スコールの指示を聞いた教師達は千冬に警戒しつつラウラを罰則用の牢屋へと連れて行った。残ったスコールと睨むような目線の千冬はその場でジッと動こうとしなかった。
「織斑先生、貴女にも学園長からの伝達事項があるからよく聞きなさい」
「なんだ?」
千冬は睨む視線をスコールへと向けたままその伝達事項の内容を聞く。
「今回のボーデヴィッヒさんの一方的な攻撃でオルコットさんが多大な被害を受けたにも関わらず、貴女は管制室に居たのにそれを止めなかったことで、学園長は貴女に任されている全ての主任権を全て凍結との事よ。以降の主任権は私が引き継ぐことになったから」
そう言いスコールはその場から去ろうとする。
「待て! 全ての主任権を凍結だと、そんなのが認められるか!」
「貴女が認めなくても、これは学園長がお決めになったこと。貴女に拒否権は無いわ」
「私はブリュンヒルデだ!」
スコールは千冬のブリュンヒルデと言う発言を聞いて呆れた様にため息を吐く。
「ブリュンヒルデは只の称号であって、何の権力も無いわ」
そう言いスコールは今度こそその場から去って行った。千冬は苛立ちから壁を思いっきり殴りつけた。
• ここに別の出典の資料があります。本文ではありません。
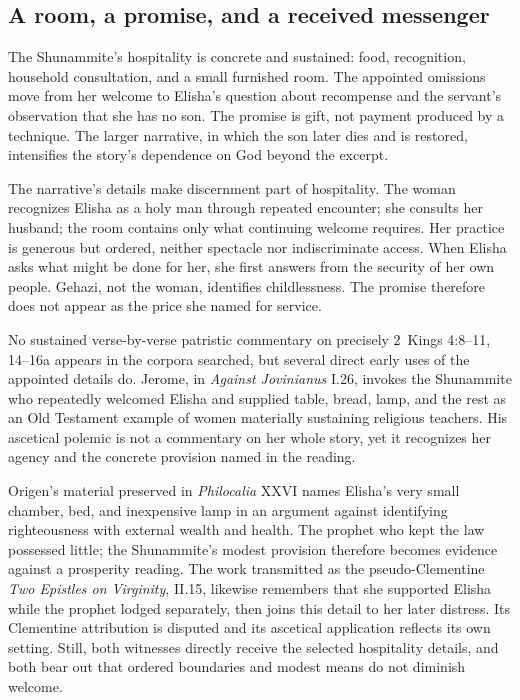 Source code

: \subsection*{A room, a promise, and a received messenger\enspace{}}

The Shunammite's hospitality is concrete and sustained: food, recognition, household consultation, and a small furnished room. The appointed omissions move from her welcome to Elisha's question about recompense and the servant's observation that she has no son. The promise is gift, not payment produced by a technique. The larger narrative, in which the son later dies and is restored, intensifies the story's dependence on God beyond the excerpt.

The narrative's details make discernment part of hospitality. The woman recognizes Elisha as a holy man through repeated encounter; she consults her husband; the room contains only what continuing welcome requires. Her practice is generous but ordered, neither spectacle nor indiscriminate access. When Elisha asks what might be done for her, she first answers from the security of her own people. Gehazi, not the woman, identifies childlessness. The promise therefore does not appear as the price she named for service.

No sustained verse-by-verse patristic commentary on precisely 2~Kings 4:8--11, 14--16a appears in the corpora searched, but several direct early uses of the appointed details do. Jerome, in \emph{Against Jovinianus} I.26, invokes the Shunammite who repeatedly welcomed Elisha and supplied table, bread, lamp, and the rest as an Old Testament example of women materially sustaining religious teachers. His ascetical polemic is not a commentary on her whole story, yet it recognizes her agency and the concrete provision named in the reading.

Origen's material preserved in \emph{Philocalia} XXVI names Elisha's very small chamber, bed, and inexpensive lamp in an argument against identifying righteousness with external wealth and health. The prophet who kept the law possessed little; the Shunammite's modest provision therefore becomes evidence against a prosperity reading. The work transmitted as the pseudo-Clementine \emph{Two Epistles on Virginity}, II.15, likewise remembers that she supported Elisha while the prophet lodged separately, then joins this detail to her later distress. Its Clementine attribution is disputed and its ascetical application reflects its own setting. Still, both witnesses directly receive the selected hospitality details, and both bear out that ordered boundaries and modest means do not diminish welcome.

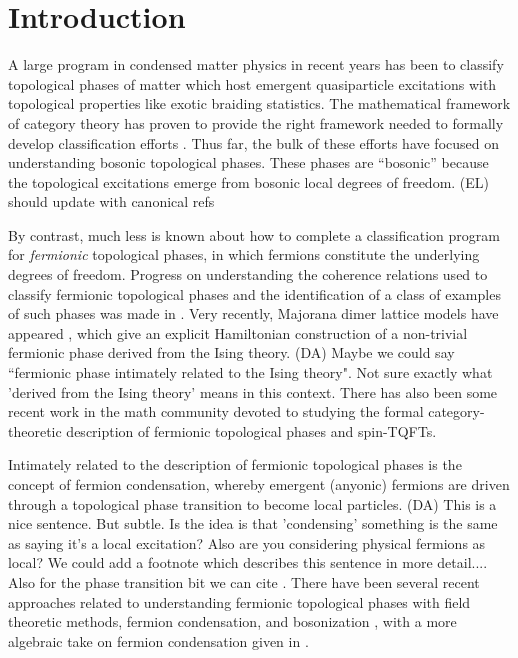 \documentclass[12pt,a4paper]{article}
\newcommand{\dave}[1]{{\color{ao(english)}\footnotesize{(DA) #1}}}
\newcommand{\ethan}[1]{{\color{amethyst}\footnotesize{(EL) #1}}}
\begin{document}
\section{Introduction}

A large program in condensed matter physics in recent years has been to classify 
topological phases of matter which host emergent quasiparticle excitations 
with topological properties like exotic braiding statistics. 
The mathematical framework of category theory has proven to provide the right 
framework needed to formally develop classification efforts \cite{kitaev2006}. 
Thus far, the bulk of these efforts have focused on understanding bosonic topological phases.
These phases are ``bosonic'' because the topological excitations emerge from bosonic 
local degrees of freedom. \ethan{should update with canonical refs}

By contrast, much less is known about how to complete a classification program for {\it fermionic} topological phases, in which fermions constitute 
the underlying degrees of freedom. 
Progress on understanding the coherence relations used to classify fermionic topological phases and the identification of a class of examples of such phases was made in \cite{gu2015,gu2014,Lan2016b}. 
Very recently, Majorana dimer lattice models have appeared \cite{ware2016,tarantino2016}, 
which give an explicit Hamiltonian construction of a 
non-trivial
fermionic phase derived from the Ising theory. \dave{Maybe we could say ``fermionic phase intimately related to the Ising theory". 
Not sure exactly what 'derived from the Ising theory' means in this context.}
There has also been some recent work in the math community \cite{usher2016,brundan2016,bruillard2017} 
devoted to studying the formal category-theoretic description of fermionic topological phases and spin-TQFTs. 

Intimately related to the description of fermionic topological phases is the concept of fermion condensation, 
whereby emergent (anyonic) fermions are driven through a topological phase transition to become 
local particles. 
\dave{This is a nice sentence. But subtle. 
Is the idea is that 'condensing' something is the same as saying it's a local excitation?
Also are you considering physical fermions as local?
We could add a footnote which describes this sentence in more detail....
Also for the phase transition bit we can cite \cite{Bais2009}.}
There have been several recent approaches related to understanding 
fermionic topological phases with field theoretic methods, fermion condensation, and bosonization \cite{gaiotto2016, bhardwaj2016, bhardwaj2016b,kapustin2017,putrov2016}, 
with a more algebraic take on fermion condensation given in \cite{wan2016}. 
\end{document}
その頃アリーナから戻ったネイサンはと言うと、部屋で草臥れ儲けした。とぼやきながら部屋で寛いでいた。すると部屋の扉がノックされ誰だと思い声を掛ける。
「どちら様ですか?」
『あの、1組の相川清香って言うんだけどちょっといいかな?』
ネイサンは声の掛け方、声量などから相手がどういった人物か観察し、女尊男卑の生徒じゃないと判断し、扉を開ける。
「僕に何か用ですか?」
「えっと、私のクラスのデュノア君がマクトビア君に話があるから呼んできて欲しいってさっき連絡を貰ったの」
「? 本人が直接来れないのですか?」
「なんか、今手が離せないって言ってたの」
ネイサンは怪訝そうな顔を受けながらも、チラッと部屋を見た後目線を相川の方へと向ける。
「分かりました。それで今どこに?」
「うん、ピットに居るって言ってたよ。それじゃあ私はこれで」
手を振りながら相川は去って行き、ネイサンは部屋に鍵を掛けてピットへと向かった。
ネイサンが部屋を後にして数分、脱衣所の扉が急に開かれシャルロットが出てきた。
「……ごめんね、マクトビア君。でも僕が自由になれるにはこれしかないんだ」
そう言いつつシャルロットは机に置かれているISの待機形態と思われる物にコネクターを挿しデータをコピーする。そしてデータの抽出が完了したと画面に表示され、シャルロットは安堵した表情を浮かべる。
「よし、これで僕は自由に―――」
「なれる訳ないだろ」
突然今此処にいないはずの人間の声が聞こえ、シャルロットはその方向へと顔を向けると、其処にはシャルロットに拳銃を構えているネイサンが立っていた。
「ど、どうして……」
「初めからお前がこの部屋に侵入していたことは気付いていたよ。で、スパイ行為の証拠を掴む為に本物に似せたISの待機形態を置いておいたわけさ」
そう言われ、シャルロットはさっき抽出したデータは全て偽物だと気付かされ、逃げないとと思ったがその前にネイサンの方が早かった。持っていた拳銃でシャルロットの眉間を的確に射貫いたのだ。眉間に強い衝撃を受けそのまま後ろに倒れ込んだシャルロットは衝撃から意識を失ってしまった。